◆ EXERCISE DETAILS
Which lines of the data contain the string "nextProps"? Show each of them.

◆ SUPPLIED RECORDS
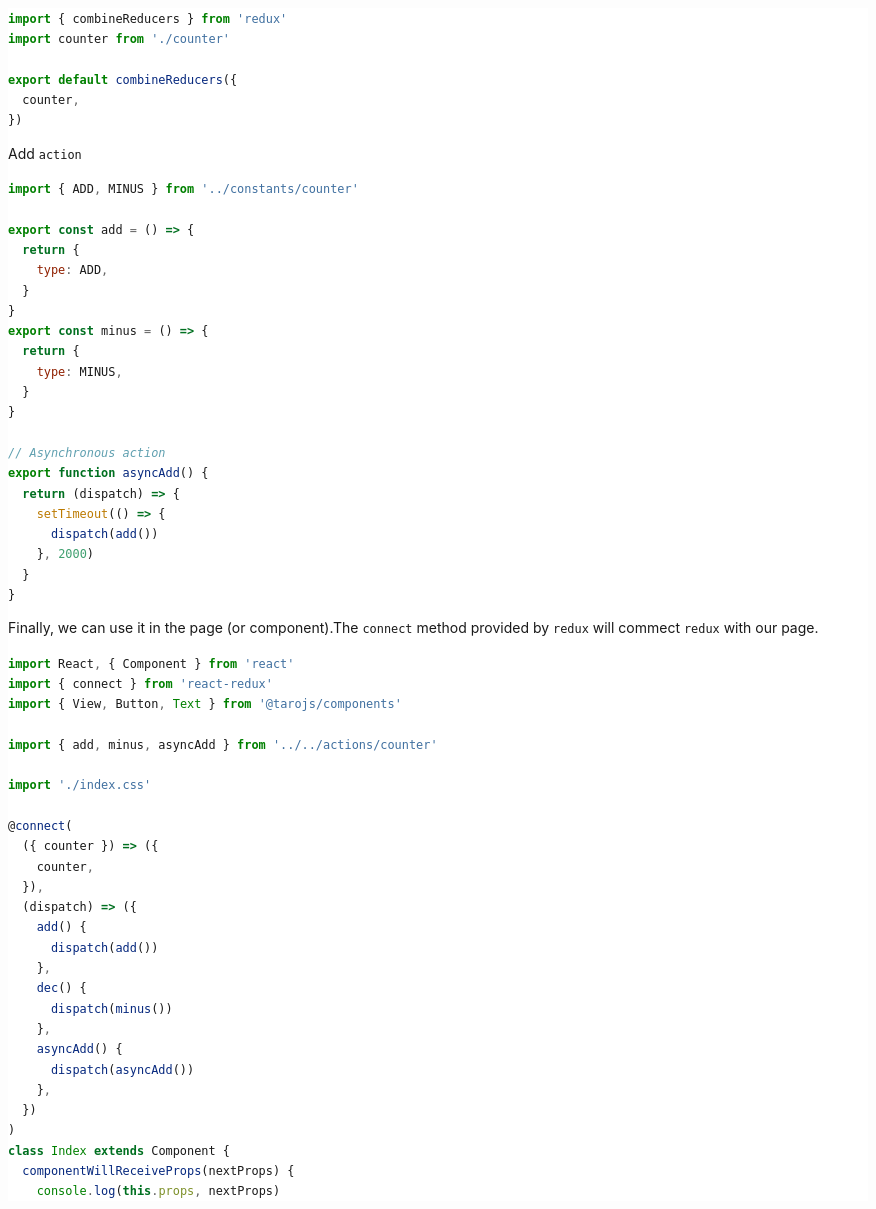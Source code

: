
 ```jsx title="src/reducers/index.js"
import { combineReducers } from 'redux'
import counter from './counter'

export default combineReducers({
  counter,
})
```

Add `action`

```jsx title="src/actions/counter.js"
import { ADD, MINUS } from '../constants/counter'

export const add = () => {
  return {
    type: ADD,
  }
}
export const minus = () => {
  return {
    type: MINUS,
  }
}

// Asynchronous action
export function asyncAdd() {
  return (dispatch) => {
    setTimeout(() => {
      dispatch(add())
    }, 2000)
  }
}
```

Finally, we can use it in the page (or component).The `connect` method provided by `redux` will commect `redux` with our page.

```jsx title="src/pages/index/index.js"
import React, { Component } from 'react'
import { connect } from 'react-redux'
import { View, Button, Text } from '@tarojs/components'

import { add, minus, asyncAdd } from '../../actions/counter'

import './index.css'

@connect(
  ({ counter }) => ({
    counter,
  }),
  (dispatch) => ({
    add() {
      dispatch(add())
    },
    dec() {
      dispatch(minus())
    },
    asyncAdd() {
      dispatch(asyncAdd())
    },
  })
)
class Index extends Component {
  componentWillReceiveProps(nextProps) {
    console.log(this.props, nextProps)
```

* * *

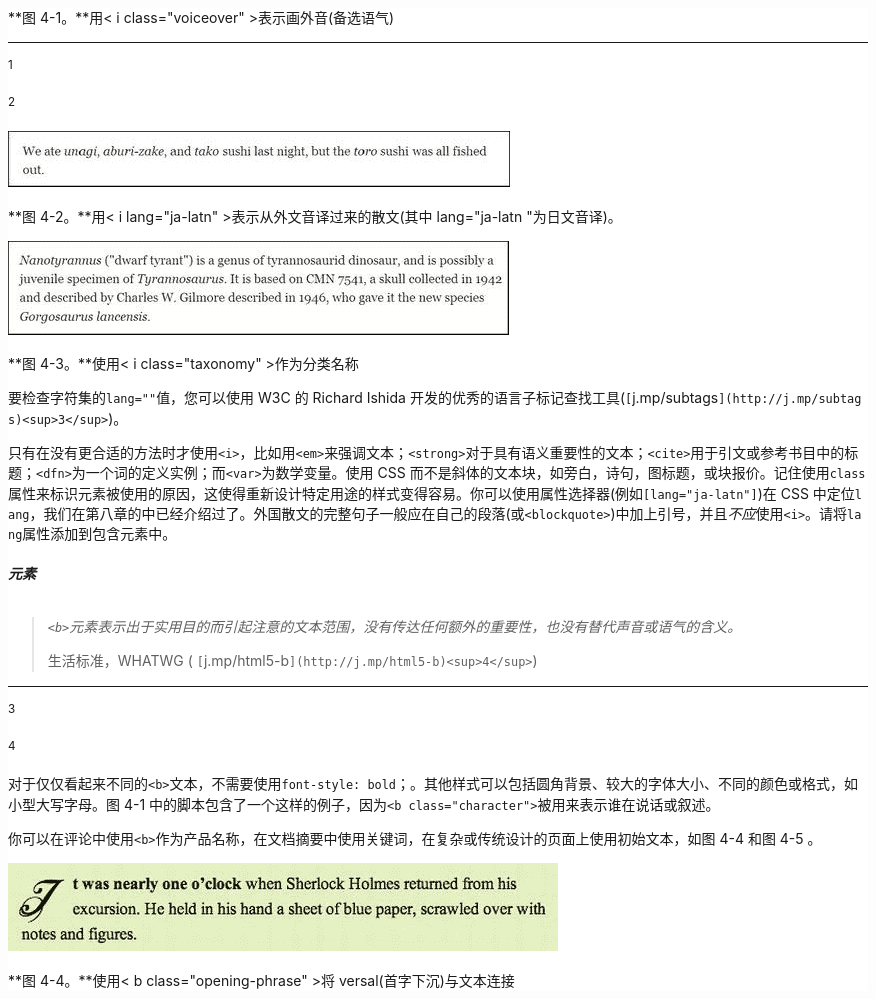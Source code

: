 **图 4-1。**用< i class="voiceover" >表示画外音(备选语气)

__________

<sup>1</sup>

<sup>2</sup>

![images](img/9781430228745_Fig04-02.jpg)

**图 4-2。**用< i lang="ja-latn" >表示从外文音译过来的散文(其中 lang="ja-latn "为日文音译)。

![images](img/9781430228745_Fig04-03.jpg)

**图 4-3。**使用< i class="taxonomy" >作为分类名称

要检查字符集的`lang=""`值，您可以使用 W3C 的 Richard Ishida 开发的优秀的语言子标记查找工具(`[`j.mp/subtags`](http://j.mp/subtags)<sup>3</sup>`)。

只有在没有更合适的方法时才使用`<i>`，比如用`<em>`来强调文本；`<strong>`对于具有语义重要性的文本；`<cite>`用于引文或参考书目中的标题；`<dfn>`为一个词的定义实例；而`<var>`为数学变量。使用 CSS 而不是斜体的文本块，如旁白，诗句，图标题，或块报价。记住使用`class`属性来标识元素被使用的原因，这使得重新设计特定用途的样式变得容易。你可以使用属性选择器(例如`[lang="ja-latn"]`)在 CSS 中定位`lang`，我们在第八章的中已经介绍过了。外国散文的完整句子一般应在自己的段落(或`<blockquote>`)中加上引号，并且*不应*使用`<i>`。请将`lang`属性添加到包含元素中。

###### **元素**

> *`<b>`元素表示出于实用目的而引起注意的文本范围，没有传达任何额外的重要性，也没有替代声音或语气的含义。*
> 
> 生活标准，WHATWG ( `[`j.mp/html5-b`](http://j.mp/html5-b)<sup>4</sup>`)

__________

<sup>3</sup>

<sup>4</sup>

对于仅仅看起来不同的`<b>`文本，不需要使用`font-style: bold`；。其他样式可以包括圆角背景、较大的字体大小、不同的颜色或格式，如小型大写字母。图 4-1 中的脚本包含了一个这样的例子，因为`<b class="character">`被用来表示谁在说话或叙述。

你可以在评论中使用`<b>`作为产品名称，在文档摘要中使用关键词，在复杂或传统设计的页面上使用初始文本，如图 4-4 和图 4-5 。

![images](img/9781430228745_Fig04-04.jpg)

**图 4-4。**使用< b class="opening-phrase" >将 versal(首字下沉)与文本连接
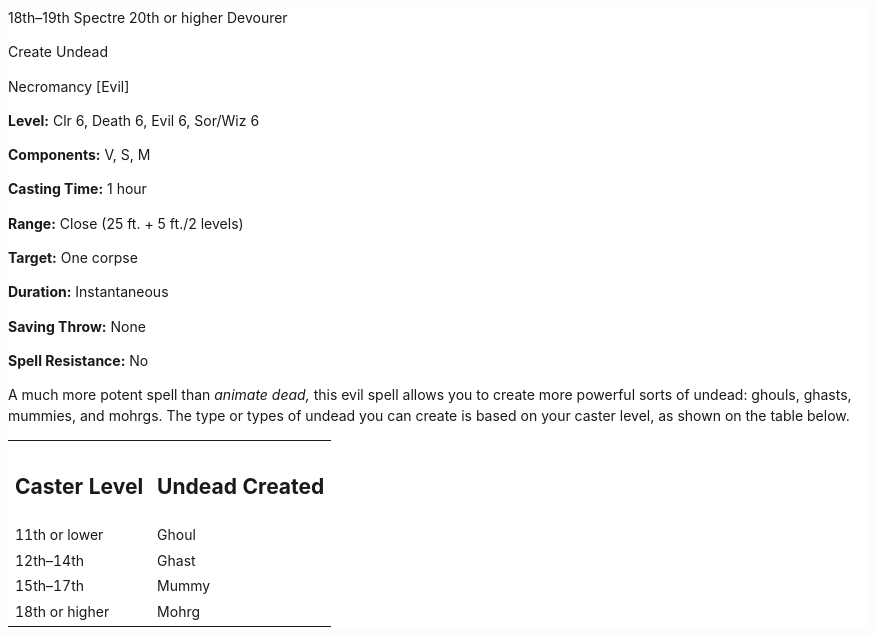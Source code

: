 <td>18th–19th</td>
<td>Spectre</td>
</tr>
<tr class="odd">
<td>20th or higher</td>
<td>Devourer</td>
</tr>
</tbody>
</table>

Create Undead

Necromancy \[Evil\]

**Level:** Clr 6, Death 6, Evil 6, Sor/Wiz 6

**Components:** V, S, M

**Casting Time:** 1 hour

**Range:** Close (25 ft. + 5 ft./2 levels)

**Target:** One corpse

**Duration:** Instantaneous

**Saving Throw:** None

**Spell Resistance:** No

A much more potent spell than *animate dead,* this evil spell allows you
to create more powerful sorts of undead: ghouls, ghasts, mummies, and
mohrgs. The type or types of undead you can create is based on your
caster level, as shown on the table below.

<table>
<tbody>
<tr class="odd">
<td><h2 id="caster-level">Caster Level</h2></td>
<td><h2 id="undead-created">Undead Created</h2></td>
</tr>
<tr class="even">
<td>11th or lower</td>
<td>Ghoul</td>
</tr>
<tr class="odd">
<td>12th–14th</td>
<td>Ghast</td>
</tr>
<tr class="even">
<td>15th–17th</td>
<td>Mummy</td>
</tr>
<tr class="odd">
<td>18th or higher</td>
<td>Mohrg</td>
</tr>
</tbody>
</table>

◆ RESPONSE FOR THIS EXERCISE
  componentWillReceiveProps(nextProps) {
    console.log(this.props, nextProps)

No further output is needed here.